Mercredi, M. Trudeau a laissé entendre qu’il presserait la Chine au sujet de la COVID-19 en moment opportun.

«Ma responsabilité maintenant et en tout temps, c’est d’assurer le bien-être, la sécurité des Canadiens, a indiqué le premier ministre. Et dans cette pandémie, nous nous devons de travailler avec tout le monde pour obtenir l’équipement de protection nécessaire, pour obtenir les partenariats nécessaires, pour pouvoir passer à travers. Oui, on va tous avoir des questions à répondre dans les mois à venir sur comment on s’est comporté depuis le début. Et ça comprend évidemment la Chine.»

M. Trudeau répondait à une question portant sur un article du Globe and Mail qui citait l’ambassadeur du Canada à Pékin, Dominic Barton, qui disait que la Chine était en train de s’aliéner plusieurs pays en raison de l’attitude autoritaire que ses diplomates ont adoptée à travers le monde.

Cet article indique également que Barton endosse une vérification vigoureuse de l’Organisation mondiale de la santé (OMS) et la propagation de la COVID-19 une fois que le pire de la pandémie sera passé.

Aux États-Unis, l’administration Trump a accusé l’agence des Nations Unies d’avoir camouflé l’éclosion de la pandémie et prétend que la Chine a caché des informations à l’OMS.

Plus récemment, le président Trump et ses supporters ont mis de l’avant une théorie non fondée que le virus aurait été conçu dans un laboratoire de Wuhan.

L’envoyé Chinois à Ottawa, Peiwu Cong, a récemment déclaré à La Presse canadienne que la Chine appréciait l’attitude «calme» du Canada dans cette lutte à la pandémie, contrairement aux États-Unis, qui «dénigre» son pays.

Malgré cela, deux Canadiens, Michael Kovrig et Michael Spavor, sont détenus en Chine depuis plus de 500 jours en raison d’allégations d’avoir porté atteinte à la sécurité nationale, ce qui a eu pour effet d’augmenter les tensions entre Ottawa et Pékin.

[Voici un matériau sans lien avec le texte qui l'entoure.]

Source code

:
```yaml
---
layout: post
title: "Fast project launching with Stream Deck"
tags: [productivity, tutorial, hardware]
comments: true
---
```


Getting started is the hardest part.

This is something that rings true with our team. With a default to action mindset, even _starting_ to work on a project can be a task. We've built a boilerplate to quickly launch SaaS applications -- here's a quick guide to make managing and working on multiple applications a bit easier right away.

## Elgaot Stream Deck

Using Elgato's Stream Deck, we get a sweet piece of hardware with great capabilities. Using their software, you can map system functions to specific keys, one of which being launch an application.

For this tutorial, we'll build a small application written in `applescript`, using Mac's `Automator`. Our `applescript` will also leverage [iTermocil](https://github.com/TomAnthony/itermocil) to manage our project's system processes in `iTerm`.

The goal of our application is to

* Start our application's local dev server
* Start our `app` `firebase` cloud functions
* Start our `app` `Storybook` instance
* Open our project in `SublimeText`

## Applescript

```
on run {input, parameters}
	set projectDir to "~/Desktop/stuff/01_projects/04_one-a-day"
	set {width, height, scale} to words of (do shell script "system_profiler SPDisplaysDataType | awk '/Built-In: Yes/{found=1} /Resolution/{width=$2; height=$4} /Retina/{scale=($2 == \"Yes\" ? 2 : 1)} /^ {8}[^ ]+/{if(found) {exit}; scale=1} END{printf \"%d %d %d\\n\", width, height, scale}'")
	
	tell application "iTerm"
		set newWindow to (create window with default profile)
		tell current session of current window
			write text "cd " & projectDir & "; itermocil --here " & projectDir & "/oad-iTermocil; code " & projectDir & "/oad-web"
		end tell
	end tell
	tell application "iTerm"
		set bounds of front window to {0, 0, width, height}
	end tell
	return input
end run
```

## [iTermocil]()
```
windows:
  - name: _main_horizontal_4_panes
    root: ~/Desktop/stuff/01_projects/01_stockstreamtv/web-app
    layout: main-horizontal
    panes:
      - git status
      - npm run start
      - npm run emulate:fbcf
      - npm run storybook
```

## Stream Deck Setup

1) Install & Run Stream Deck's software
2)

Ils ont été emprisonnés en décembre 2018, après que le Canada eut arrêté la haute dirigeante de la compagnie Huawei Wanzhou Weng en vertu d’un mandat américain, plongeant les relations sino-canadiennes à un niveau jamais atteint.

Kenney en ajoute

Le premier ministre de l’Alberta, Jason Kenney, s’est joint au mouvement anti-chinois en critiquant lui aussi la réaction de la Chine aux débuts de la pandémie et en priant le Canada et les États-Unis de faire équipe afin de ramener la production manufacturière en Amérique du Nord.

«Je crois que la Chine a joué un rôle significatif dans cette crise économique et sanitaire qui touche la planète entière, a-t-il déclaré. Je ne crois pas que nous devrions seulement oublier tout cela et tourner la page. Il doit y avoir une certaine imputabilité.»

Pour M. Kenney, le refus de la Chine de collaborer devrait être le signal pour les États-Unis et le Canada de cesser de se fier à la production chinoise pour une vaste majorité de produits, notamment les importantes fournitures médicales comme les masques, les respirateurs et ventilateurs, qui sont tous en pénurie à travers le monde au plus fort de la crise.

«Les pays occidentaux, dont le Canada et les États-Unis, doivent revoir leurs relations avec la Chine. Une partie de cette révision doit, à mon avis, passer par un effort délibéré pour rapatrier la production de fournitures indispensables.»